## Activity
Once the pictures have been removed, repeat the remainder of the records exactly.

Saved entries:
>>>>>
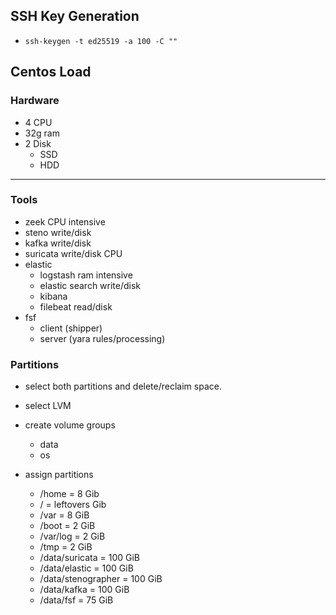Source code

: ## SSH Key Generation
- `ssh-keygen -t ed25519 -a 100 -C ""`

## Centos Load

### Hardware

- 4 CPU
- 32g ram
- 2 Disk
  - SSD
  - HDD

---

### Tools

- zeek CPU intensive
- steno write/disk
- kafka write/disk
- suricata write/disk CPU
- elastic
  - logstash ram intensive
  - elastic search write/disk
  - kibana
  - filebeat read/disk
- fsf
  - client (shipper)
  - server (yara rules/processing)

### Partitions

- select both partitions and delete/reclaim space.

- select LVM

- create volume groups
  - data
  - os  

- assign partitions
  - /home = 8 Gib
  - / = leftovers Gib
  - /var = 8 GiB
  - /boot = 2 GiB
  - /var/log = 2 GiB
  - /tmp = 2 GiB
  - /data/suricata = 100 GiB
  - /data/elastic = 100 GiB
  - /data/stenographer = 100 GiB
  - /data/kafka = 100 GiB
  - /data/fsf = 75 GiB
<<<<<
## Output for this exercise
Source code

: ## SSH Key Generation
- `ssh-keygen -t ed25519 -a 100 -C ""`

## Centos Load

### Hardware

- 4 CPU
- 32g ram
- 2 Disk
  - SSD
  - HDD

---

### Tools

- zeek CPU intensive
- steno write/disk
- kafka write/disk
- suricata write/disk CPU
- elastic
  - logstash ram intensive
  - elastic search write/disk
  - kibana
  - filebeat read/disk
- fsf
  - client (shipper)
  - server (yara rules/processing)

### Partitions

- select both partitions and delete/reclaim space.

- select LVM

- create volume groups
  - data
  - os  

- assign partitions
  - /home = 8 Gib
  - / = leftovers Gib
  - /var = 8 GiB
  - /boot = 2 GiB
  - /var/log = 2 GiB
  - /tmp = 2 GiB
  - /data/suricata = 100 GiB
  - /data/elastic = 100 GiB
  - /data/stenographer = 100 GiB
  - /data/kafka = 100 GiB
  - /data/fsf = 75 GiB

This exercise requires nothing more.